Subjects included 128 males and 84 females with a mean age of 50.6 years, mean BMI of 23.2, and mean duration of symptoms of 5.6 months. The duration of symptoms was shorter in group R than in group N (p = 0.02). Surgery after condoliase therapy was more frequent and improvements in VAS were fewer in group N than in the other two groups (both p < 0.01). The high intensity zone (HIZ) of hernia was more frequent in group R than in the other two groups (p < 0.01).

Conclusions

The present study revealed that patients with hernia reduction had a shorter duration of symptoms, more frequent HIZ of herniation, and pain relief early after condoliase therapy. Furthermore, approximately 50 % of cases without hernia reduction showed signal intensity changes within the herniation. These cases also had a shorter duration of symptoms and achieved pain relief after condoliase therapy.
背景:很少有研究调查吊唁酶治疗后腰椎间盘突出症(LDH)减轻和信号强度变化的相关因素。本研究的目的是探讨LDH患者注射前后对疝减少的影响因素和吊慰剂治疗后磁共振图像信号强度的变化。方法:本回顾性双中心研究调查了2018年8月至2024年7月期间接受吊唁治疗的LDH引起的单侧腿痛患者。
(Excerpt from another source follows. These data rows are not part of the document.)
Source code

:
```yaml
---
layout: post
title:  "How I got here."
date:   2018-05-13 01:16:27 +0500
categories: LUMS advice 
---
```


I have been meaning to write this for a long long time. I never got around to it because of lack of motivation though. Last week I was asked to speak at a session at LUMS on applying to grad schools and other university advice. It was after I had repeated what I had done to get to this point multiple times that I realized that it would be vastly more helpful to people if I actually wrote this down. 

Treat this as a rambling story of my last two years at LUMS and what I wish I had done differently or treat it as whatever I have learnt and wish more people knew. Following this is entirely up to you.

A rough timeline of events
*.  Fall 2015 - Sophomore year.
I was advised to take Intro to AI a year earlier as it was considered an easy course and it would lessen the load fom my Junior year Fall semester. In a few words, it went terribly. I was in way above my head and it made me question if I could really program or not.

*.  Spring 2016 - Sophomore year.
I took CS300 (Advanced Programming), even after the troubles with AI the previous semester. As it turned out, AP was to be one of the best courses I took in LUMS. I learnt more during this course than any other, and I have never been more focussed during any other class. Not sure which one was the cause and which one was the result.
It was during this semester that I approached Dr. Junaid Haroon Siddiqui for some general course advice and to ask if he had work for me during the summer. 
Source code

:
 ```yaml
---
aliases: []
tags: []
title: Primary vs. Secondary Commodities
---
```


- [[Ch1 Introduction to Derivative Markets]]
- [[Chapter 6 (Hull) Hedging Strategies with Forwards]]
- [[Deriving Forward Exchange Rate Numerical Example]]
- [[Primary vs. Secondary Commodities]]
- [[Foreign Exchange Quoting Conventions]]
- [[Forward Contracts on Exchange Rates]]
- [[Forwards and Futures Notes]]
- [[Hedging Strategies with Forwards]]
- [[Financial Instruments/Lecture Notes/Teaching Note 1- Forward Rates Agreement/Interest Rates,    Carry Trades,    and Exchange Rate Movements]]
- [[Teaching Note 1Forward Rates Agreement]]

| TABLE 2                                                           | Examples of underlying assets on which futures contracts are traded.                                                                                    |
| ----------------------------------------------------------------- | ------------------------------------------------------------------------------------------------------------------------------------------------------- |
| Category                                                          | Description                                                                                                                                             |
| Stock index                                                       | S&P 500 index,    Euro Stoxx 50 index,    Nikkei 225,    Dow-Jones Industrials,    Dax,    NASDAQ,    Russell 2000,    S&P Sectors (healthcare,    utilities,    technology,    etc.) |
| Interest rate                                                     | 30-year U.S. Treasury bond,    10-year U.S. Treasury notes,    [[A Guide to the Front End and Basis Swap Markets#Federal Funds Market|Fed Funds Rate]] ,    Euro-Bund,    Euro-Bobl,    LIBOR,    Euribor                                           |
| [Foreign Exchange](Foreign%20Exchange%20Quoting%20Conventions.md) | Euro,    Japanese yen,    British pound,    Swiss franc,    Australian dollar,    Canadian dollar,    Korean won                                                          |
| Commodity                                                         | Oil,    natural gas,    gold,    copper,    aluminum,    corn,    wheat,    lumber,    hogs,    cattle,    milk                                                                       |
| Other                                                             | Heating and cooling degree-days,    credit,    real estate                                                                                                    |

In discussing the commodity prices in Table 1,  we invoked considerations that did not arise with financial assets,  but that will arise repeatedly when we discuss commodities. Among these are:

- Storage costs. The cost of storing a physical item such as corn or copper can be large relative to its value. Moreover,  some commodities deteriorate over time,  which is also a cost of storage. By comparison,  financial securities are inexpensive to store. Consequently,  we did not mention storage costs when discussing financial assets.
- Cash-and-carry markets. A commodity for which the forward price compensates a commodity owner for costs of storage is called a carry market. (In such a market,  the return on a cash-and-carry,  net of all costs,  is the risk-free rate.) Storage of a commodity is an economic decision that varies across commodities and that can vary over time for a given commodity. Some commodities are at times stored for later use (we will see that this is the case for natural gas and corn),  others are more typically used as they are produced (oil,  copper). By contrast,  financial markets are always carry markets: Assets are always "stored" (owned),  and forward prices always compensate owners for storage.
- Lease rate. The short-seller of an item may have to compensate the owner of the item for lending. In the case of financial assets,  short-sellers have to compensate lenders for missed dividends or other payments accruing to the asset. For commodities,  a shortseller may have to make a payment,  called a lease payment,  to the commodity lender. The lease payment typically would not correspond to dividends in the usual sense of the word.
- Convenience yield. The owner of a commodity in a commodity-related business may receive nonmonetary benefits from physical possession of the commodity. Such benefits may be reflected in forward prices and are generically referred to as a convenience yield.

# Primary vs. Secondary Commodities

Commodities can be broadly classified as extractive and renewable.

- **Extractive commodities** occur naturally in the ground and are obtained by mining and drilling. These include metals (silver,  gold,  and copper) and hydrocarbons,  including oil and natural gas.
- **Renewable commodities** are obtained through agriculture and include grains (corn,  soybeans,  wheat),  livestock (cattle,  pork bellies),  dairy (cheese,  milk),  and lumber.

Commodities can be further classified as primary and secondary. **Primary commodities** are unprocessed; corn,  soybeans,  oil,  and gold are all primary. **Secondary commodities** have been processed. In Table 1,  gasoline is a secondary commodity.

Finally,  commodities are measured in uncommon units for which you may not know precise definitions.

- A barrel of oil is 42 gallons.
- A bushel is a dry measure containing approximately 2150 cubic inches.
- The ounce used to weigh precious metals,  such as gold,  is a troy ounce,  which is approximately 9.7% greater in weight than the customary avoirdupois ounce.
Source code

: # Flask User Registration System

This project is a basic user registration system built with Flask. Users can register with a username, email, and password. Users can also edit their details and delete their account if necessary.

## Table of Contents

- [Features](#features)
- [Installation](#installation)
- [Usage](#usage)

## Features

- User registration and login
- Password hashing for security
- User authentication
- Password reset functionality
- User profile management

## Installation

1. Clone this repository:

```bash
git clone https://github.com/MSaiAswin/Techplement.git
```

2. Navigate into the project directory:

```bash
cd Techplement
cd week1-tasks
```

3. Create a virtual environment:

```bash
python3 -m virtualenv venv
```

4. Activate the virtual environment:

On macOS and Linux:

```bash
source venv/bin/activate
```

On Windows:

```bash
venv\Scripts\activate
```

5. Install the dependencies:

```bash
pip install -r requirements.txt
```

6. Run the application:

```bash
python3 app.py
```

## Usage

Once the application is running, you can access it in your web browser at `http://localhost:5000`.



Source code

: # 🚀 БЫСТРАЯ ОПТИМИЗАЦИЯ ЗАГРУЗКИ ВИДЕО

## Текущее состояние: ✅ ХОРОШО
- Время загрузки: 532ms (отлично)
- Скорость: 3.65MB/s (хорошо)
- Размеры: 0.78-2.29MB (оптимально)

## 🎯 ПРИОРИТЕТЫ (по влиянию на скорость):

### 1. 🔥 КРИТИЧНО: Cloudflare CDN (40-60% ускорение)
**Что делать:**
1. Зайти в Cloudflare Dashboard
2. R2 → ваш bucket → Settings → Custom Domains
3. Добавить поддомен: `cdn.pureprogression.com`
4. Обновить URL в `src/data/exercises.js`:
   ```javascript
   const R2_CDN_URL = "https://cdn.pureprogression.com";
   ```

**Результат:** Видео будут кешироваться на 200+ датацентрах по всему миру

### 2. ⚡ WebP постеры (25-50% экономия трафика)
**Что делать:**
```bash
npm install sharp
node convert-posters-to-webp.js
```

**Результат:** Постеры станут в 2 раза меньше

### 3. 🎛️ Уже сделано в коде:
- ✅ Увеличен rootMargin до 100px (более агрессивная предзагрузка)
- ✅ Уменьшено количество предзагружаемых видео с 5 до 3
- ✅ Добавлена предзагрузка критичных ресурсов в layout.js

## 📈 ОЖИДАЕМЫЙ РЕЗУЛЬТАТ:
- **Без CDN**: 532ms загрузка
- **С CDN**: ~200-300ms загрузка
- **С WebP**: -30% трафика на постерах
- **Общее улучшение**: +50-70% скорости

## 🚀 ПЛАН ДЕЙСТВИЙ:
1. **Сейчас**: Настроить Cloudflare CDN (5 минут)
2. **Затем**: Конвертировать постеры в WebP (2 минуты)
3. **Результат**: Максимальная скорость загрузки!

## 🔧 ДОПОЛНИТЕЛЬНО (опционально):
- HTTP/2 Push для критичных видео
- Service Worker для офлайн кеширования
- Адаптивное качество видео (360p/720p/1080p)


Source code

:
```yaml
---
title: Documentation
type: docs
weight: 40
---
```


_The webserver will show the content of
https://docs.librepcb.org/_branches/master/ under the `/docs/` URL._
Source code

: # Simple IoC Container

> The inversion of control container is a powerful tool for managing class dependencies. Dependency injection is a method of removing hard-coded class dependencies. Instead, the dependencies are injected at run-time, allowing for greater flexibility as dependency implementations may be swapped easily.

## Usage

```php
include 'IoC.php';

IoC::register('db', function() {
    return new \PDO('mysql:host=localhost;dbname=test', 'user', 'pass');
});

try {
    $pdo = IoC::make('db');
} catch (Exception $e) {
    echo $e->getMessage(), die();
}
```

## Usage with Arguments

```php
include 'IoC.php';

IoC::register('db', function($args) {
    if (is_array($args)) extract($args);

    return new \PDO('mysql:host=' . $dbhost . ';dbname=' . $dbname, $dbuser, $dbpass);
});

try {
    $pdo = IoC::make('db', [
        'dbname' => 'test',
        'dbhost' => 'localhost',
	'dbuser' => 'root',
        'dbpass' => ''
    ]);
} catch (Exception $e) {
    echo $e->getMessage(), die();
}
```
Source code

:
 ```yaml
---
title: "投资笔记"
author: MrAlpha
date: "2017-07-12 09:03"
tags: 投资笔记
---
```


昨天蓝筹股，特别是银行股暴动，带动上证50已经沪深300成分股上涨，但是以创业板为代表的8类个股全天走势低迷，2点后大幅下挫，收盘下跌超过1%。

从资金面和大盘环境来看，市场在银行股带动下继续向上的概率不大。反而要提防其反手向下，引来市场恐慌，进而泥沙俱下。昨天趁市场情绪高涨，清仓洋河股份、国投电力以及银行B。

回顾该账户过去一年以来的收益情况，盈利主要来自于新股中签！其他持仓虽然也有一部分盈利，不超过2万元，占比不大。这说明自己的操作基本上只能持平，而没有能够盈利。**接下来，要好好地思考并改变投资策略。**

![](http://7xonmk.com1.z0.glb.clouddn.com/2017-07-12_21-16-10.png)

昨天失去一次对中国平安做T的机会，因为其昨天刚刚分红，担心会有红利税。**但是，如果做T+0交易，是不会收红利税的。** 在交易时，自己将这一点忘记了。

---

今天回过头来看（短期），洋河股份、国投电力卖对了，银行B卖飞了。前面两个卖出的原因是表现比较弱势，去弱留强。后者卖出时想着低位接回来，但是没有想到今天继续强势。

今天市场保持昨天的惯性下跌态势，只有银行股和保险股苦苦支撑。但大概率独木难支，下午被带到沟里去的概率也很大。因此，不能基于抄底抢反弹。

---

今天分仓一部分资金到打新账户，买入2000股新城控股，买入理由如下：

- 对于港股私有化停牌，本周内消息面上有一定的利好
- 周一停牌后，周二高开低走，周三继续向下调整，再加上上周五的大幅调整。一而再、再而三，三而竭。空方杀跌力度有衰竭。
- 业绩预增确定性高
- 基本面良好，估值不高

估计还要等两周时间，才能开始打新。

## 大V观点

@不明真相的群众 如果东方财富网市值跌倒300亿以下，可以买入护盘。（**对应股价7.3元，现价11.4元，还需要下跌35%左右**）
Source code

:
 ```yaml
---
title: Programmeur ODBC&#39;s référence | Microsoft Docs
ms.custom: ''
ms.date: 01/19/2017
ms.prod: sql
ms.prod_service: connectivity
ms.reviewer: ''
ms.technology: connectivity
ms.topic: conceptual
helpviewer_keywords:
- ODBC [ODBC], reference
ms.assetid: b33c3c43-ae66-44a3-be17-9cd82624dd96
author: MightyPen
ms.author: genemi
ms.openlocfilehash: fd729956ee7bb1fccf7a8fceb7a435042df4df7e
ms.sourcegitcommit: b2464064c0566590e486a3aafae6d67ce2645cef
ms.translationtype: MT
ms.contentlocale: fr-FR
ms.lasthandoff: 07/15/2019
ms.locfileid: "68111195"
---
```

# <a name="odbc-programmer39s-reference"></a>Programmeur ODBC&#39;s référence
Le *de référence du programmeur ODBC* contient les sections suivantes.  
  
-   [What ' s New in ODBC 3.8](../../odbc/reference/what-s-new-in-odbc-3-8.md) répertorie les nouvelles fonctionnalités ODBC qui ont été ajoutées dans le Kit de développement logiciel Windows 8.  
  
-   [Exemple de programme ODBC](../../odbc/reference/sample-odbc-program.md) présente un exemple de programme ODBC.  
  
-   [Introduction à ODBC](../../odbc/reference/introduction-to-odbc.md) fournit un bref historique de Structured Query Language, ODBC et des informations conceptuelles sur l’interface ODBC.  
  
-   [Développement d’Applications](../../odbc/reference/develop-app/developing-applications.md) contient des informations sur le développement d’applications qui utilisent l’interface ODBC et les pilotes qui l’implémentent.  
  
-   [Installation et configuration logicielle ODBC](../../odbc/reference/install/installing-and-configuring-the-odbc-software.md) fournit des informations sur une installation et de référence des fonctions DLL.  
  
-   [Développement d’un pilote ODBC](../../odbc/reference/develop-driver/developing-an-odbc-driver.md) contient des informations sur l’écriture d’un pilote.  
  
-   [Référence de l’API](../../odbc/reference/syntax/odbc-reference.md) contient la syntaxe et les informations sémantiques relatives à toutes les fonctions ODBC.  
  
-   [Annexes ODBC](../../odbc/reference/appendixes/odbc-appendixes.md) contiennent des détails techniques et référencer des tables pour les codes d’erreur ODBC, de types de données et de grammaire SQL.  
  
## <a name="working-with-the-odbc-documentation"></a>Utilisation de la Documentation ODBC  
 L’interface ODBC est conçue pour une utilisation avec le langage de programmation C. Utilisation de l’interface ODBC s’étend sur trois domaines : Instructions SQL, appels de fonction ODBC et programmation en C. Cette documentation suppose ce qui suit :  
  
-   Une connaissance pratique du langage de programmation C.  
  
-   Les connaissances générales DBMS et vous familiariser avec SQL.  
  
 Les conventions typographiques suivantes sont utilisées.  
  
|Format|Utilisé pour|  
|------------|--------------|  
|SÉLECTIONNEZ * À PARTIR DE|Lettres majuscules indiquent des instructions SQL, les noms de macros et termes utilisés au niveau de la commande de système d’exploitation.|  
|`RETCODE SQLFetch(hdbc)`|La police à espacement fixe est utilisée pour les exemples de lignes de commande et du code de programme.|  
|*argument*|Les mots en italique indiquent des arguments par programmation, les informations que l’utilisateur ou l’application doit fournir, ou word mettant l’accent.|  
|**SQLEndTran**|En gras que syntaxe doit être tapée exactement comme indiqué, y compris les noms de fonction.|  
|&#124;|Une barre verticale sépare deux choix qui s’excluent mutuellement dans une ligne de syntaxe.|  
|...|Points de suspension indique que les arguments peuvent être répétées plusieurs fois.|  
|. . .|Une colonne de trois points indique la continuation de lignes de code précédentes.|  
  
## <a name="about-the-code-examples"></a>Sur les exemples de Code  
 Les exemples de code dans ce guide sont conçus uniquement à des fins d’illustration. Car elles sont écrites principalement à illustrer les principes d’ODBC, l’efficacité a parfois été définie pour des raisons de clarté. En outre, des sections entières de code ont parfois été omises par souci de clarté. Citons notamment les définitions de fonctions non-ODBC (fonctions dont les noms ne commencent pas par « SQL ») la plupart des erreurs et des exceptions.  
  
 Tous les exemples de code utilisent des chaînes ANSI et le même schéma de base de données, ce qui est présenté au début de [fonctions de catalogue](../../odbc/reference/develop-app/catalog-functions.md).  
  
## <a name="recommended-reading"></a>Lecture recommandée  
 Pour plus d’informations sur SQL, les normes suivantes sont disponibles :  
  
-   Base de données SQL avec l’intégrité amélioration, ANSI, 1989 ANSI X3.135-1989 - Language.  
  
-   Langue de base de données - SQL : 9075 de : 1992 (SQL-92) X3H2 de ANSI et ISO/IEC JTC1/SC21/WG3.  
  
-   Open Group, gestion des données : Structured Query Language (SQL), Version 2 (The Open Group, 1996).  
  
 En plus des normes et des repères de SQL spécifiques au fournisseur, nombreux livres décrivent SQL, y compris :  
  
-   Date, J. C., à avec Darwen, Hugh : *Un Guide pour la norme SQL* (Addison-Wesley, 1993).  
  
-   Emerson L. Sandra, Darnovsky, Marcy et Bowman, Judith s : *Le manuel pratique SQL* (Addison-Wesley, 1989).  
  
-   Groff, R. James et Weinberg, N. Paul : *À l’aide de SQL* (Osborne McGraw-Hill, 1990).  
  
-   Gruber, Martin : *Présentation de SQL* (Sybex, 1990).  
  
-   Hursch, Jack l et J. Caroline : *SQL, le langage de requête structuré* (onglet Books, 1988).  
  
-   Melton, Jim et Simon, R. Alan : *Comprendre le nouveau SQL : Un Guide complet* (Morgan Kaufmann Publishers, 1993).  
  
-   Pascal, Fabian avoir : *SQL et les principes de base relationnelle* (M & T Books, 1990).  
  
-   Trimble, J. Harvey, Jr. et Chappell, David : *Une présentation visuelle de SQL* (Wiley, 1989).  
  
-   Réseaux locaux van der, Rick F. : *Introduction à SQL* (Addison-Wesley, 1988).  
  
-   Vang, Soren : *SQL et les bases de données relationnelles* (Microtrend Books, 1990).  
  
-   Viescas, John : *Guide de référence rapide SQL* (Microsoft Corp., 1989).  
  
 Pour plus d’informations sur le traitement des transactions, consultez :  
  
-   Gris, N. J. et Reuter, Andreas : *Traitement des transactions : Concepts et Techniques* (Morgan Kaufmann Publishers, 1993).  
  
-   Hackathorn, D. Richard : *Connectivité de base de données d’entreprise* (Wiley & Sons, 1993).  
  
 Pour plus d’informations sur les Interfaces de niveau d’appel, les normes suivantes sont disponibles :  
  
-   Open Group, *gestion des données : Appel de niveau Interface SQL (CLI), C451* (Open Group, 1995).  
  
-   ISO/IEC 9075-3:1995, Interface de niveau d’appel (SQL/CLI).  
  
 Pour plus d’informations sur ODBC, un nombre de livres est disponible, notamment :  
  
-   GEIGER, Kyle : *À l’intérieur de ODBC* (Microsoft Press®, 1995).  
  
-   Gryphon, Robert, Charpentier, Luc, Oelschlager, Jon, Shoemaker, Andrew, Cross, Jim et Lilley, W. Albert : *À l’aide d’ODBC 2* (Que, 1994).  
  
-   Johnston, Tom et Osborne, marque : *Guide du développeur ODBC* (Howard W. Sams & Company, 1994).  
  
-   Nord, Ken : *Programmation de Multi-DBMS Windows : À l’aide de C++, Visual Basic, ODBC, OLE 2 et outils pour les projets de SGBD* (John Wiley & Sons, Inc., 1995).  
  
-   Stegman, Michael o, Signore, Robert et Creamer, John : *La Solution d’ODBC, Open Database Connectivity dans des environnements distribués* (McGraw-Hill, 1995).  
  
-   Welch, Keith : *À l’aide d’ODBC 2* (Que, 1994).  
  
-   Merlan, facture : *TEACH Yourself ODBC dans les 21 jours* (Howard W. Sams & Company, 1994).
根据mri检查结果将患者分为三组:R组:疝复位;C组:疝未复位,信号强度改变;N组:无疝缩小或信号强度改变。检查三组患者的性别、年龄、体重指数、症状持续时间、突出程度、神经学和影像学表现、腿部疼痛的视觉模拟评分(VAS)评分和Oswestry残疾指数。结果:受试者男性128人,女性84人,平均年龄50.6岁,平均BMI为23.2,平均症状持续时间为5.6个月。R组症状持续时间短于N组(p = 0.02)。与其他两组相比,N组术后手术次数较多,VAS改善程度较低(p < 0.01)。R组疝高强度区发生率高于其他两组(p < 0.01)。结论:本研究显示,疝减压术患者的症状持续时间较短,疝的HIZ发生率较高,吊唁治疗后疼痛早期缓解。此外,约50%没有疝复位的病例显示疝内信号强度改变。这些病例的症状持续时间也较短,在吊唁治疗后疼痛得到缓解。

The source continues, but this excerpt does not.